Yea all you whiners, just go across the street to the spa, get a massage and get back to work. Chop chop.

It also includs this gem:
...or, perhaps, a complicated bitterness over the fact that surpassing France’s economy will never help us surpass its egotisms, so why bother aping the gourmet loafing that even most Frenchmen must sense has made them poorer?

Are the French poorer? Statistics say otherwise. Do they sense they are poorer? Perhaps, but in my experience with the French, which is not insubstantial, they do not consider themselves poorer than Americans. They ridicule us for our poverty. They work a hell of a lot less and have considerably more.

Michael Moore made the interesting point in Sicko that our powers that be attack the French so relentlessly so that we Americans don’t ask ourselves why we can’t have the same quality of life as the French. The answer is that we choose to have more billionaires. Nyah nyah. We’ve got more billionaires! And our billionaires' health care rocks.

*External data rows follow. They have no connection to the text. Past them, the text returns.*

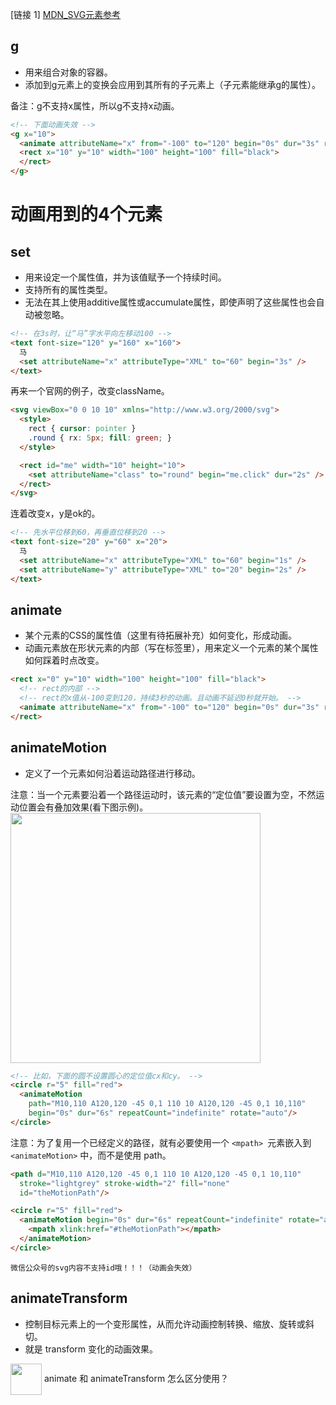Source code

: [链接 1] [MDN_SVG元素参考](https://developer.mozilla.org/zh-CN/docs/Web/SVG/Element)


## g
- 用来组合对象的容器。
- 添加到g元素上的变换会应用到其所有的子元素上（子元素能继承g的属性）。

备注：g不支持x属性，所以g不支持x动画。
```html
<!-- 下面动画失效 -->
<g x="10">
  <animate attributeName="x" from="-100" to="120" begin="0s" dur="3s" repeatCount="indefinite" />
  <rect x="10" y="10" width="100" height="100" fill="black">
  </rect>
</g>
```

# 动画用到的4个元素

## set
- 用来设定一个属性值，并为该值赋予一个持续时间。
- 支持所有的属性类型。
- 无法在其上使用additive属性或accumulate属性，即使声明了这些属性也会自动被忽略。

``` HTML
<!-- 在3s时，让“马”字水平向左移动100 -->
<text font-size="120" y="160" x="160">
  马
  <set attributeName="x" attributeType="XML" to="60" begin="3s" />
</text>
```


再来一个官网的例子，改变className。
``` HTML
<svg viewBox="0 0 10 10" xmlns="http://www.w3.org/2000/svg">
  <style>
    rect { cursor: pointer }
    .round { rx: 5px; fill: green; }
  </style>

  <rect id="me" width="10" height="10">
    <set attributeName="class" to="round" begin="me.click" dur="2s" />
  </rect>
</svg>
```

连着改变x，y是ok的。
``` HTML
<!-- 先水平位移到60，再垂直位移到20 -->
<text font-size="20" y="60" x="20">
  马
  <set attributeName="x" attributeType="XML" to="60" begin="1s" />
  <set attributeName="y" attributeType="XML" to="20" begin="2s" />
</text>
```




## animate
- 某个元素的CSS的属性值（这里有待拓展补充）如何变化，形成动画。
- 动画元素放在形状元素的内部（写在标签里），用来定义一个元素的某个属性如何踩着时点改变。

``` HTML
<rect x="0" y="10" width="100" height="100" fill="black">
  <!-- rect的内部 -->
  <!-- rect的x值从-100变到120，持续3秒的动画。且动画不延迟0秒就开始。 -->
  <animate attributeName="x" from="-100" to="120" begin="0s" dur="3s" repeatCount="indefinite" />
</rect>
```


## animateMotion
- 定义了一个元素如何沿着运动路径进行移动。

注意：当一个元素要沿着一个路径运动时，该元素的“定位值”要设置为空，不然运动位置会有叠加效果(看下图示例)。
<img src="https://user-gold-cdn.xitu.io/2020/5/13/1720c15614380ec8?w=1346&h=574&f=gif&s=381842" style="display:block;width: 400px;" />
``` HTML
<!-- 比如，下面的圆不设置圆心的定位值cx和cy。 -->
<circle r="5" fill="red">
  <animateMotion
    path="M10,110 A120,120 -45 0,1 110 10 A120,120 -45 0,1 10,110"
    begin="0s" dur="6s" repeatCount="indefinite" rotate="auto"/>
</circle>
```

注意：为了复用一个已经定义的路径，就有必要使用一个 `<mpath> `元素嵌入到 `<animateMotion>` 中，而不是使用 path。

``` HTML
<path d="M10,110 A120,120 -45 0,1 110 10 A120,120 -45 0,1 10,110"
  stroke="lightgrey" stroke-width="2" fill="none"
  id="theMotionPath"/>

<circle r="5" fill="red">
  <animateMotion begin="0s" dur="6s" repeatCount="indefinite" rotate="auto">
    <mpath xlink:href="#theMotionPath"></mpath>
  </animateMotion>
</circle>
```

```!
微信公众号的svg内容不支持id哦！！！（动画会失效）
```

## animateTransform

- 控制目标元素上的一个变形属性，从而允许动画控制转换、缩放、旋转或斜切。
- 就是 transform 变化的动画效果。



<img src="https://user-gold-cdn.xitu.io/2020/4/23/171a75c49afc8be1?w=300&h=300&f=gif&s=13240" style="vertical-align: middle;display:inline-block;width: 50px;" /> animate 和 animateTransform 怎么区分使用？







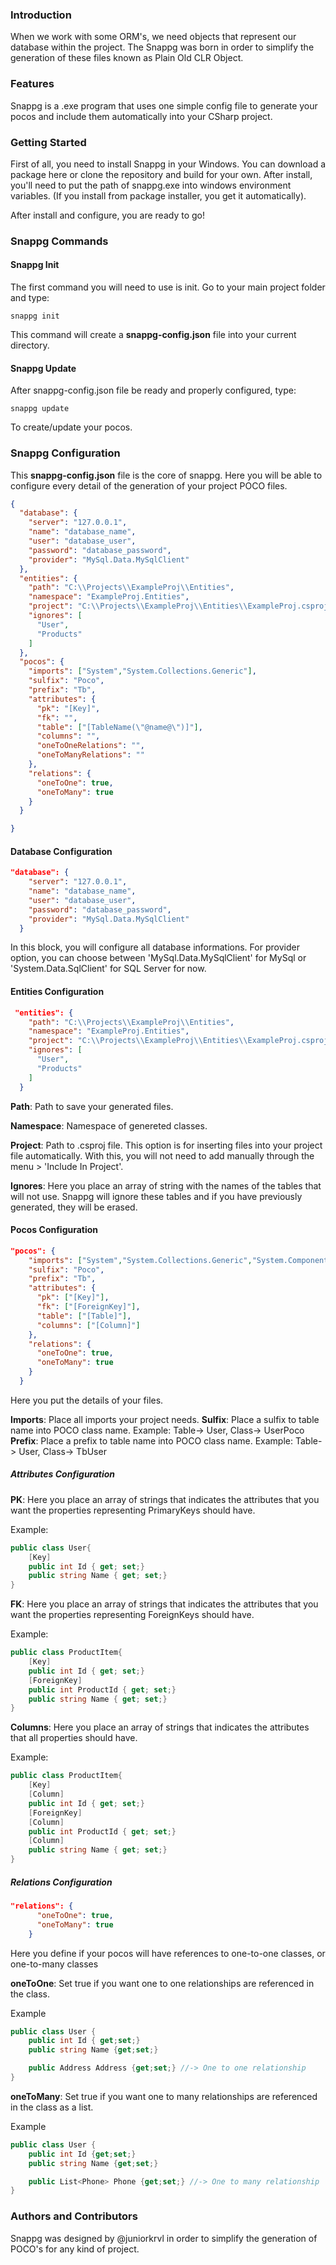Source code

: ### Introduction
When we work with some ORM's, we need objects that represent our database within the project. The Snappg was born in order to simplify the generation of these files known as Plain Old CLR Object.

### Features
Snappg is a .exe program that uses one simple config file to generate your pocos and include them automatically into your CSharp project.

### Getting Started
First of all, you need to install Snappg in your Windows.
You can download a package here or clone the repository and build for your own. After install, you'll need to put the path of snappg.exe into windows environment variables. (If you install from package installer, you get it automatically). 

After install and configure, you are ready to go!

### Snappg Commands

#### Snappg Init

The first command you will need to use is init. Go to your main project folder and type:

    snappg init

This command will create a **snappg-config.json** file into your current directory.

#### Snappg Update

After snappg-config.json file be ready and properly configured, type:

    snappg update

To create/update your pocos.

### Snappg Configuration

This **snappg-config.json** file is the core of snappg. Here you will be able to configure every detail of the generation of your project POCO files.

```json
{
  "database": {
    "server": "127.0.0.1",
    "name": "database_name",
    "user": "database_user",
    "password": "database_password",
    "provider": "MySql.Data.MySqlClient"
  },
  "entities": {
    "path": "C:\\Projects\\ExampleProj\\Entities",
    "namespace": "ExampleProj.Entities",
    "project": "C:\\Projects\\ExampleProj\\Entities\\ExampleProj.csproj",
    "ignores": [
      "User",
      "Products"
    ]
  },
  "pocos": {
    "imports": ["System","System.Collections.Generic"],
    "sulfix": "Poco",
    "prefix": "Tb",
    "attributes": {
      "pk": "[Key]",
      "fk": "",
      "table": ["[TableName(\"@name@\")]"],
      "columns": "",
      "oneToOneRelations": "",
      "oneToManyRelations": ""
    },
    "relations": {
      "oneToOne": true,
      "oneToMany": true
    }
  }

}
```

#### Database Configuration

```json
"database": {
    "server": "127.0.0.1",
    "name": "database_name",
    "user": "database_user",
    "password": "database_password",
    "provider": "MySql.Data.MySqlClient"
  }
```

In this block, you will configure all database informations. For provider option, you can choose between 'MySql.Data.MySqlClient' for MySql or 'System.Data.SqlClient' for SQL Server for now.

#### Entities Configuration

```json
 "entities": {
    "path": "C:\\Projects\\ExampleProj\\Entities",
    "namespace": "ExampleProj.Entities",
    "project": "C:\\Projects\\ExampleProj\\Entities\\ExampleProj.csproj",
    "ignores": [
      "User",
      "Products"
    ]
  }
```

**Path**: Path to save your generated files.

**Namespace**: Namespace of genereted classes.

**Project**: Path to .csproj file. This option is for inserting files into your project file automatically. With this, you will not need to add manually through the menu > 'Include In Project'.

**Ignores**: Here you place an array of string with the names of the tables that will not use. Snappg will ignore these tables and if you have previously generated, they will be erased.

#### Pocos Configuration

```json
"pocos": {
    "imports": ["System","System.Collections.Generic","System.ComponentModel.DataAnnotations"],
    "sulfix": "Poco",
    "prefix": "Tb",
    "attributes": {
      "pk": ["[Key]"],
      "fk": ["[ForeignKey]"],
      "table": ["[Table]"],
      "columns": ["[Column]"]
    },
    "relations": {
      "oneToOne": true,
      "oneToMany": true
    }
  }
```

Here you put the details of your files.

**Imports**: Place all imports your project needs.
**Sulfix**: Place a sulfix to table name into POCO class name. Example: Table-> User, Class-> UserPoco
**Prefix**: Place a prefix to table name into POCO class name. Example: Table-> User, Class-> TbUser

##### Attributes Configuration

**PK**: Here you place an array of strings that indicates the attributes that you want the properties representing PrimaryKeys should have.

Example:
```c#
public class User{
    [Key]
    public int Id { get; set;}
    public string Name { get; set;}
}
```

**FK**: Here you place an array of strings that indicates the attributes that you want the properties representing ForeignKeys should have.

Example:
```c#
public class ProductItem{
    [Key]
    public int Id { get; set;}
    [ForeignKey]
    public int ProductId { get; set;}
    public string Name { get; set;}
}
```

**Columns**: Here you place an array of strings that indicates the attributes that all properties should have.

Example:
```c#
public class ProductItem{
    [Key]
    [Column]
    public int Id { get; set;}
    [ForeignKey]
    [Column]
    public int ProductId { get; set;}
    [Column]
    public string Name { get; set;}
}
```

##### Relations Configuration

```json
"relations": {
      "oneToOne": true,
      "oneToMany": true
    }
```

Here you define if your pocos will have references to one-to-one classes, or one-to-many classes

**oneToOne**: Set true if you want one to one relationships are referenced in the class.

Example

```c#
public class User {
    public int Id { get;set;}
    public string Name {get;set;}

    public Address Address {get;set;} //-> One to one relationship
}
```

**oneToMany**: Set true if you want one to many relationships are referenced in the class as a list.

Example

```c#
public class User {
    public int Id {get;set;}
    public string Name {get;set;}

    public List<Phone> Phone {get;set;} //-> One to many relationship
}
```

### Authors and Contributors
Snappg was designed by @juniorkrvl in order to simplify the generation of POCO's for any kind of project.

On a similar note, I walked through the living room this morning and caught a few minutes of the Republican presidential debate. One of the loonies says that the federal government does not guarantee cradle to the grave health care and then states categorically that government-run health care has been proven not to work. The crowd, which is dumb as rocks, erupts with raucous applause. Of course he was laughably wrong about effectiveness. The opposite is true. Government sponsored health care works best. It’s cheaper, more efficient, and more effective for far more people. In fact, it is our system of private health insurance that has been proven not to work. Unless of course you are a private health care professional pocketing lots of cash for keeping people sick, ruining them financial, and maybe even hastening their deaths. It also works quite well for politicians pocketing their bribes, I mean campaign contributions, to keep the profits flowing.

He was right though that the federal government does not guarantee health care for all citizens. It could though. Hey Doormatocrats, how bout some government health care?

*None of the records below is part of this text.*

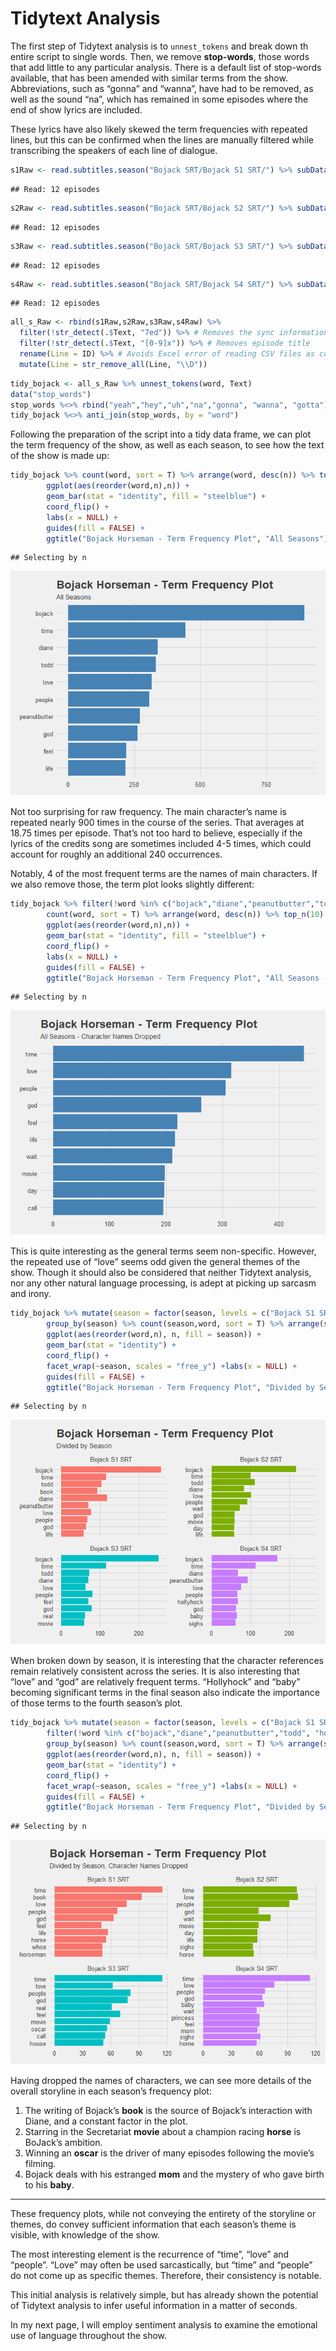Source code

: 
# Tidytext Analysis

The first step of Tidytext analysis is to `unnest_tokens` and break down
th entire script to single words. Then, we remove **stop-words**, those
words that add little to any particular analysis. There is a default
list of stop-words available, that has been amended with similar terms
from the show. Abbreviations, such as “gonna” and “wanna”, have had to
be removed, as well as the sound “na”, which has remained in some
episodes where the end of show lyrics are included.

These lyrics have also likely skewed the term frequencies with repeated
lines, but this can be confirmed when the lines are manually filtered
while transcribing the speakers of each line of
dialogue.

``` r
s1Raw <- read.subtitles.season("Bojack SRT/Bojack S1 SRT/") %>% subDataFrame()
```

    ## Read: 12 episodes

``` r
s2Raw <- read.subtitles.season("Bojack SRT/Bojack S2 SRT/") %>% subDataFrame()
```

    ## Read: 12 episodes

``` r
s3Raw <- read.subtitles.season("Bojack SRT/Bojack S3 SRT/") %>% subDataFrame()
```

    ## Read: 12 episodes

``` r
s4Raw <- read.subtitles.season("Bojack SRT/Bojack S4 SRT/") %>% subDataFrame()
```

    ## Read: 12 episodes

``` r
all_s_Raw <- rbind(s1Raw,s2Raw,s3Raw,s4Raw) %>%
  filter(!str_detect(.$Text, "7ed")) %>% # Removes the sync information.
  filter(!str_detect(.$Text, "[0-9]x")) %>% # Removes episode title
  rename(Line = ID) %>% # Avoids Excel error of reading CSV files as corrupted if column 1 is named "ID"
  mutate(Line = str_remove_all(Line, "\\D"))
```

``` r
tidy_bojack <- all_s_Raw %>% unnest_tokens(word, Text)
data("stop_words")
stop_words %<>% rbind("yeah","hey","uh","na","gonna", "wanna", "gotta")
tidy_bojack %<>% anti_join(stop_words, by = "word")
```

Following the preparation of the script into a tidy data frame, we can
plot the term frequency of the show, as well as each season, to see how
the text of the show is made
up:

``` r
tidy_bojack %>% count(word, sort = T) %>% arrange(word, desc(n)) %>% top_n(10) %>%
        ggplot(aes(reorder(word,n),n)) +
        geom_bar(stat = "identity", fill = "steelblue") +
        coord_flip() +
        labs(x = NULL) +
        guides(fill = FALSE) +
        ggtitle("Bojack Horseman - Term Frequency Plot", "All Seasons")
```

    ## Selecting by n

![](Frequency_Analysis_files/figure-gfm/General%20Term%20Frequency%20Plot-1.png)<!-- -->

Not too surprising for raw frequency. The main character’s name is
repeated nearly 900 times in the course of the series. That averages at
18.75 times per episode. That’s not too hard to believe, especially if
the lyrics of the credits song are sometimes included 4-5 times, which
could account for roughly an additional 240 occurrences.

Notably, 4 of the most frequent terms are the names of main characters.
If we also remove those, the term plot looks slightly
different:

``` r
tidy_bojack %>% filter(!word %in% c("bojack","diane","peanutbutter","todd")) %>%
        count(word, sort = T) %>% arrange(word, desc(n)) %>% top_n(10) %>%
        ggplot(aes(reorder(word,n),n)) +
        geom_bar(stat = "identity", fill = "steelblue") +
        coord_flip() +
        labs(x = NULL) +
        guides(fill = FALSE) +
        ggtitle("Bojack Horseman - Term Frequency Plot", "All Seasons - Character Names Dropped")
```

    ## Selecting by n

![](Frequency_Analysis_files/figure-gfm/unnamed-chunk-3-1.png)<!-- -->

This is quite interesting as the general terms seem non-specific.
However, the repeated use of “love” seems odd given the general themes
of the show. Though it should also be considered that neither Tidytext
analysis, nor any other natural language processing, is adept at picking
up sarcasm and
irony.

``` r
tidy_bojack %>% mutate(season = factor(season, levels = c("Bojack S1 SRT", "Bojack S2 SRT", "Bojack S3 SRT", "Bojack S4 SRT"))) %>%
        group_by(season) %>% count(season,word, sort = T) %>% arrange(season, desc(n)) %>% top_n(10) %>%
        ggplot(aes(reorder(word,n), n, fill = season)) +
        geom_bar(stat = "identity") +
        coord_flip() +
        facet_wrap(~season, scales = "free_y") +labs(x = NULL) +
        guides(fill = FALSE) +
        ggtitle("Bojack Horseman - Term Frequency Plot", "Divided by Season")
```

    ## Selecting by n

![](Frequency_Analysis_files/figure-gfm/Season-specific%20Term%20Frequency%20Plot-1.png)<!-- -->

When broken down by season, it is interesting that the character
references remain relatively consistent across the series. It is also
interesting that “love” and “god” are relatively frequent terms.
“Hollyhock” and “baby” becoming significant terms in the final season
also indicate the importance of those terms to the fourth season’s
plot.

``` r
tidy_bojack %>% mutate(season = factor(season, levels = c("Bojack S1 SRT", "Bojack S2 SRT", "Bojack S3 SRT", "Bojack S4 SRT"))) %>%
        filter(!word %in% c("bojack","diane","peanutbutter","todd", "hollyhock", "carolyn")) %>%
        group_by(season) %>% count(season,word, sort = T) %>% arrange(season, desc(n)) %>% top_n(10) %>%
        ggplot(aes(reorder(word,n), n, fill = season)) +
        geom_bar(stat = "identity") +
        coord_flip() +
        facet_wrap(~season, scales = "free_y") +labs(x = NULL) +
        guides(fill = FALSE) +
        ggtitle("Bojack Horseman - Term Frequency Plot", "Divided by Season, Character Names Dropped")
```

    ## Selecting by n

![](Frequency_Analysis_files/figure-gfm/Season-specific%20Term%20Frequency%20Plot%20No%20Characters-1.png)<!-- -->

Having dropped the names of characters, we can see more details of the
overall storyline in each season’s frequency plot:

1.  The writing of Bojack’s **book** is the source of Bojack’s
    interaction with Diane, and a constant factor in the plot.
2.  Starring in the Secretariat **movie** about a champion racing
    **horse** is BoJack’s ambition.
3.  Winning an **oscar** is the driver of many episodes following the
    movie’s filming.
4.  Bojack deals with his estranged **mom** and the mystery of who gave
    birth to his **baby**.

-----

These frequency plots, while not conveying the entirety of the storyline
or themes, do convey sufficient information that each season’s theme is
visible, with knowledge of the show.

The most interesting element is the recurrence of “time”, “love” and
“people”. “Love” may often be used sarcastically, but “time” and
“people” do not come up as specific themes. Therefore, their
consistency is notable.

This initial analysis is relatively simple, but has already shown the
potential of Tidytext analysis to infer useful information in a matter
of seconds.

In my next page, I will employ sentiment analysis to examine the
emotional use of language throughout the show.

Hundreds of Democratic bodies simultaneously thud on the porch. Republicans and lobbyists wipe their feet. Hillary stuffs some bills down her bra. The press reports admiringly on her neckline. France sucks.

Elsewhere, the nation’s infrastructure is falling apart. But that’s okay according to the NYT:
Bridges, and their major parts, are graded on a scale of 0 to 9, with 0 requiring a shutdown. If a critical part gets a grade of 4 or lower, the bridge will be judged deficient. The I35W bridge was rated a 4. Dennis W. Heckman, the state bridge engineer in Missouri, offered an example in an interview. “If the paint has peeled off and you get not just a light rust, but rust where you have less steel than originally,” then a bridge is judged structurally deficient, he said. Such a condition represents significant damage, though it is far short of what it would take to make a bridge collapse.

Far short of what it would take to make a bridge collapse? Tell that to the suckers in Minnesota. And not to worry. There are only 70.000 or so similarly structurally deficient bridges in county. I would tell you the percentage of structurally deficient bridges in France, but that information is classified by the office of the Vice President.

And finally, a prominent Democratic strategist writes an op-ed in the Washington Post arguing that the Democrats should stick their naked asses in the air and like totally glue their chests to the porch on the question of high crimes and misdemeanors.

In one of the more bizarre arguments we’ve seen since, oh, earlier this morning, he concedes that the Bush administration is a gang of criminals:
...the bill of indictment goes far beyond Bush's grave lies about Iraq. There's also the arrest and detention without trial of U.S. citizens, the violation of international treaties such as the Geneva Conventions at the prisons at Abu Ghraib and Guantanamo Bay, Cuba, and the "blatant violation" of the 1978 Foreign Intelligence Surveillance Act and the Fourth Amendment "by secretly authorizing secret warrantless spying on thousands of American citizens by the National Security Agency."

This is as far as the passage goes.